History of Typography Part One
Type is power. The power to express words and ideas visually. It’s timeless, but always changing, and that’s what we’re going to explore.
Most people agree that the creator of typography was a German man named Johannes Gutenberg, the reality is that the first moveable type was first invented in China during the 11th century.
Previously, Chinese printers had used woodcuts, carving each individual page out of a piece of wood, a highly laborious and time consuming process.
But we can tell that the first person that made the typography as a design was Mr. Gutenberg. With the creation of the Blackletter font, the first ever typeface, modeled after the writing of the scribes.
Blackletter has thick vertical lines and thin horizontal connectors which made it great for scribing but it looked very dense and squished together when printed. Things needed to change.

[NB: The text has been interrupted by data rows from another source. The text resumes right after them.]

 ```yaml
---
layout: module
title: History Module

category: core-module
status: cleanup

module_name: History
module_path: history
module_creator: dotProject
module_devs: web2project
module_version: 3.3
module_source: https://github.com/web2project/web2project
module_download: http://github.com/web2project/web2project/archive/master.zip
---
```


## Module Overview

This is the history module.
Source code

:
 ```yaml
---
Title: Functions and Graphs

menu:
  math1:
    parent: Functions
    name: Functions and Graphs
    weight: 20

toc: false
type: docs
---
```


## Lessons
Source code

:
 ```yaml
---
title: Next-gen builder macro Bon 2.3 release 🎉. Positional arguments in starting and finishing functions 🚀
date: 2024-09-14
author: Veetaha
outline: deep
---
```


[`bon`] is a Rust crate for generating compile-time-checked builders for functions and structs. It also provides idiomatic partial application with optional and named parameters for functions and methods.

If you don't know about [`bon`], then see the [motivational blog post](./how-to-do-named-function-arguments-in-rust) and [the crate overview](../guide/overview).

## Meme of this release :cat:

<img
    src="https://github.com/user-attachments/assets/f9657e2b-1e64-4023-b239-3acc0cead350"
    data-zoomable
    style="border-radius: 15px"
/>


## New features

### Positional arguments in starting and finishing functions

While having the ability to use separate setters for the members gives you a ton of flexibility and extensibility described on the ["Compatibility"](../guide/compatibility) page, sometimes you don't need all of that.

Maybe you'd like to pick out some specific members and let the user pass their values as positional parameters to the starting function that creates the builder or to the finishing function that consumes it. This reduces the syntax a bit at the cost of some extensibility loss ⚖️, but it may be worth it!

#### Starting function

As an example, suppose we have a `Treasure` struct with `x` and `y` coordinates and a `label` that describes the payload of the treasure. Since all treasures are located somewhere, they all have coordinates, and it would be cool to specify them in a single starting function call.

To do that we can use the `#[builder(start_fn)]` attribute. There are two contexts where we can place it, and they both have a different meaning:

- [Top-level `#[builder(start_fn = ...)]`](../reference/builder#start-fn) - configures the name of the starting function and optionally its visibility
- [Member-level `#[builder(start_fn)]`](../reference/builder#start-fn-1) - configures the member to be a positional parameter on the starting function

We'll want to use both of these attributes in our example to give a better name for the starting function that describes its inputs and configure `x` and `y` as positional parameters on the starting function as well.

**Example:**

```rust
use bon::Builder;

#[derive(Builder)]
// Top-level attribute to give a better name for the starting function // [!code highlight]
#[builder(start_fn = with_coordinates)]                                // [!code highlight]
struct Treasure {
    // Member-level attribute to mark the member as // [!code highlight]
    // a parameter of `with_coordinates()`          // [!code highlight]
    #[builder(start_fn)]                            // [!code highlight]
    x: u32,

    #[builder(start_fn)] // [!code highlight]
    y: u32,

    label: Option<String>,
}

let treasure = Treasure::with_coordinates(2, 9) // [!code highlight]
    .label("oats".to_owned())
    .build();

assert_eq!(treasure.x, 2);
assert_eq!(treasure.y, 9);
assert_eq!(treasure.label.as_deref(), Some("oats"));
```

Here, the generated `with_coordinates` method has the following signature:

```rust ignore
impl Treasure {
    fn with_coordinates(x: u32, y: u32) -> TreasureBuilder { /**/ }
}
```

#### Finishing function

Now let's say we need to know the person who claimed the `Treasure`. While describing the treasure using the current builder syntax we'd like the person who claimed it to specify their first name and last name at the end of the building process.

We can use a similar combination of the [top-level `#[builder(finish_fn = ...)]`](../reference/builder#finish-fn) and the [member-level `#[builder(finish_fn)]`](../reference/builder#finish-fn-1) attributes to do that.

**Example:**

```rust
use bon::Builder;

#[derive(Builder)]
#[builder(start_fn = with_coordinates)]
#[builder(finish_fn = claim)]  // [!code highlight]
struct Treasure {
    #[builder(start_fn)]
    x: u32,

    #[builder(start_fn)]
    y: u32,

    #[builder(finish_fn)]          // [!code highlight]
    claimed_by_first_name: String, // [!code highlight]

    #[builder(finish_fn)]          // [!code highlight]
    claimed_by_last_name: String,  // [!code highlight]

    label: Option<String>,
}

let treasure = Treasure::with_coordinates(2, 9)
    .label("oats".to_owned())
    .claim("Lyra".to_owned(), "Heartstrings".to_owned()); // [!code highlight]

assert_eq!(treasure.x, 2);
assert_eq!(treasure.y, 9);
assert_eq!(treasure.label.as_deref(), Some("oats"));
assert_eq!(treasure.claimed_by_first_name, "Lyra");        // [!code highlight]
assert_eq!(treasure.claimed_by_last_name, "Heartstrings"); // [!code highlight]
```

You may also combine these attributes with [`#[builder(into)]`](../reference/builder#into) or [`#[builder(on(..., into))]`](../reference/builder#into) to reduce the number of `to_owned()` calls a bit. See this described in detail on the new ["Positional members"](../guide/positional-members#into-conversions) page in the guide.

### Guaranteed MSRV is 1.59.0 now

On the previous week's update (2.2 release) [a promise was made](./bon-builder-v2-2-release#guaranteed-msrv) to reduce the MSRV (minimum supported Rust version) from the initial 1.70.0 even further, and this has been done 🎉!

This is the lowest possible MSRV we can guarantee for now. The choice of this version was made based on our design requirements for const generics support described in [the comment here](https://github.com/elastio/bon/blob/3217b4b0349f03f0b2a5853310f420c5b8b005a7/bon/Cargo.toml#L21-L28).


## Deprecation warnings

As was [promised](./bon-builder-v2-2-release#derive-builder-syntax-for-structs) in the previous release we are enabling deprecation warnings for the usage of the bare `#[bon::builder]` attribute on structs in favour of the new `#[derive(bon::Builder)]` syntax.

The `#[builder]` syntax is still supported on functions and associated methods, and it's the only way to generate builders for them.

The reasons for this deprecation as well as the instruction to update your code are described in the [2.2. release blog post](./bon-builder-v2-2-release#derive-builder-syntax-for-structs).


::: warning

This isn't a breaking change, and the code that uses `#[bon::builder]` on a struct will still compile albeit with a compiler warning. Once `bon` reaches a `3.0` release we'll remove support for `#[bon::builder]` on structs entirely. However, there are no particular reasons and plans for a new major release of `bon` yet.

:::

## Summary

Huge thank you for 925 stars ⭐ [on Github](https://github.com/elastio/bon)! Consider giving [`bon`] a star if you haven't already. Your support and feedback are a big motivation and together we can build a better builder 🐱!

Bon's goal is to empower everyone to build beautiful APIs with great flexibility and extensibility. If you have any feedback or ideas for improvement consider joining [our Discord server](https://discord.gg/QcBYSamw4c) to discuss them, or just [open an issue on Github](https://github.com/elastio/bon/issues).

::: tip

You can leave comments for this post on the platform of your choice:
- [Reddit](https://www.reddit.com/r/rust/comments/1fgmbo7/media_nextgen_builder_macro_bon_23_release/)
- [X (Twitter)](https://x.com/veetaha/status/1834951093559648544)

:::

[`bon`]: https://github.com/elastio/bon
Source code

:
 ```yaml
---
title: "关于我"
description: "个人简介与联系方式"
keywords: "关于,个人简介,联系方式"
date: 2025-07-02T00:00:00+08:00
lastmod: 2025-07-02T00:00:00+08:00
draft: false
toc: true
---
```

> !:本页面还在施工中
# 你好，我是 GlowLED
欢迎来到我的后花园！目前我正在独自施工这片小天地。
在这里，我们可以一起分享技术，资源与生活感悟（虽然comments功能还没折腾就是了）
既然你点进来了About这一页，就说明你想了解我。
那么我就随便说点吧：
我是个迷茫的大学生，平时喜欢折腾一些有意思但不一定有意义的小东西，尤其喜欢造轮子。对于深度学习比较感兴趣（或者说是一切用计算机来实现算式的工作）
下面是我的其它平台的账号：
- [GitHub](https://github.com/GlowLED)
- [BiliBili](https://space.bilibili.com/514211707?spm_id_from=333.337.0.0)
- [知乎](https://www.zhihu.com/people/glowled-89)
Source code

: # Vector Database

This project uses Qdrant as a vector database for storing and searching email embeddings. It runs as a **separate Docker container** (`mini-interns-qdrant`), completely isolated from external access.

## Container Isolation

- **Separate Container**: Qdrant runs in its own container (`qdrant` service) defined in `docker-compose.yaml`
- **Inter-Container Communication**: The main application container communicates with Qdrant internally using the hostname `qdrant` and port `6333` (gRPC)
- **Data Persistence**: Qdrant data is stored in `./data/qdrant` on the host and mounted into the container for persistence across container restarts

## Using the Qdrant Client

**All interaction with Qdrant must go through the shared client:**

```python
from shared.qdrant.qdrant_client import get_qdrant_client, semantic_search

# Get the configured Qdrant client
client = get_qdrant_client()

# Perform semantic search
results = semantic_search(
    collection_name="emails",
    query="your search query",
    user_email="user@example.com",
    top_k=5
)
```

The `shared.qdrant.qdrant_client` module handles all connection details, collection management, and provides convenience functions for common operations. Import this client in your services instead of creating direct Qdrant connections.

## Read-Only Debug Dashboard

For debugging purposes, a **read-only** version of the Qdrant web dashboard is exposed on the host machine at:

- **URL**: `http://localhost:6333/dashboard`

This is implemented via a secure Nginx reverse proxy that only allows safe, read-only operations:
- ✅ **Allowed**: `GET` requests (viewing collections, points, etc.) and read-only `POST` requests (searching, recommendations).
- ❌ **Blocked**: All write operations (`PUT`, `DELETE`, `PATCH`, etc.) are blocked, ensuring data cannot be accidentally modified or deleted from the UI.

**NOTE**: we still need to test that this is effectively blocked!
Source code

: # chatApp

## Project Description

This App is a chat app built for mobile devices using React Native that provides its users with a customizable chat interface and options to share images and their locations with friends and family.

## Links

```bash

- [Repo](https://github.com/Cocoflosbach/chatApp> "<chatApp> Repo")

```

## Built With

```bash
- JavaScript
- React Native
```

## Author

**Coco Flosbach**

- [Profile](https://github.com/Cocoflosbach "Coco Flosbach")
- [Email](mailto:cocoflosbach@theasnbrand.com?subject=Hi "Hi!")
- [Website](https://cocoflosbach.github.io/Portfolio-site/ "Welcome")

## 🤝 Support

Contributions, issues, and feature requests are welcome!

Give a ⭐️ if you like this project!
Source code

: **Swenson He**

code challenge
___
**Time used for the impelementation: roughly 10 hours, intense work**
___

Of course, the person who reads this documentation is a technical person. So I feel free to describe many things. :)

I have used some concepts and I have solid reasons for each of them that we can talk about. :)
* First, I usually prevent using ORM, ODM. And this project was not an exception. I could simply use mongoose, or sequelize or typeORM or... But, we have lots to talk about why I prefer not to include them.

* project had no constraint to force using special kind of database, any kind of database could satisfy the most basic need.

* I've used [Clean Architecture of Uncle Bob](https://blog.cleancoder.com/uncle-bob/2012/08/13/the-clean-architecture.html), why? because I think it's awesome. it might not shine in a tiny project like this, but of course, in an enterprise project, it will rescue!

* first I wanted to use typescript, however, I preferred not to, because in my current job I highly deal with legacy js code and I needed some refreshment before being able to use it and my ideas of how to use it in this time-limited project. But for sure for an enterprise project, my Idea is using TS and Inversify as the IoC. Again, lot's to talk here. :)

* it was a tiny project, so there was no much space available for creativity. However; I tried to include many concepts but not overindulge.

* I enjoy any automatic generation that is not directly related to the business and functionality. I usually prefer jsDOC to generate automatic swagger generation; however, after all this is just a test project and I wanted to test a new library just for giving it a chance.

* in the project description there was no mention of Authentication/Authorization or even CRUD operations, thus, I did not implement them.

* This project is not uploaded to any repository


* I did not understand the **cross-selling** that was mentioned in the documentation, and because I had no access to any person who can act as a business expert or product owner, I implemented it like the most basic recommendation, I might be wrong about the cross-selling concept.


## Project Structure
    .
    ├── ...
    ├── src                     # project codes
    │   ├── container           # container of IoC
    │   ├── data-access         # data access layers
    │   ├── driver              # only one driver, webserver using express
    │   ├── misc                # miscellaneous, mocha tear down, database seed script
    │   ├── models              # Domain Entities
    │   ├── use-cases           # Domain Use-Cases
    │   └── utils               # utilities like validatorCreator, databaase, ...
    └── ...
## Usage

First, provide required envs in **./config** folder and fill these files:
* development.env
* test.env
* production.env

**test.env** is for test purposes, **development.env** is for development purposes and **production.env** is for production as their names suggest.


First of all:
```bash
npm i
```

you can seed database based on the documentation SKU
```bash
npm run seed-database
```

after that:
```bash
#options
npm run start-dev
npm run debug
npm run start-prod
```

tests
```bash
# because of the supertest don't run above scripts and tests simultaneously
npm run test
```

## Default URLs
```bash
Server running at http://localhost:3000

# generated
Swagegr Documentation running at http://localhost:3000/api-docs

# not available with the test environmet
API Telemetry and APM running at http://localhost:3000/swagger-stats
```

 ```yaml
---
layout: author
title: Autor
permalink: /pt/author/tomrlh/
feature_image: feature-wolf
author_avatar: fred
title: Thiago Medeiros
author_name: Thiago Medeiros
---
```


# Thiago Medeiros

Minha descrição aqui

Throughout history, typefaces have been influenced by technological advances, culture shifts, and just general boredom with the state of typography. Here’s how it all went down:
1400’s: Guttenberg invented movable typefaces, giving the world a cheaper way to obtain the written word. Up until this point, all written materials were done by hand, and were very costly to purchase.
Guttenberg also created the first typeface, blackletter, it was dark, fairly practical, and intense, but not very legible.
1470: Nicolas Jenson created Roman Type, inspired by the text on ancient roman buildings. It was far more readable than blackletter, and caught on quickly.
1501: Aldus Manutius created italics, a way to fit more words onto a page, saving the printer money. Today, we use italics as a design detail or for emphasis when writing. It is used in creating invitation card.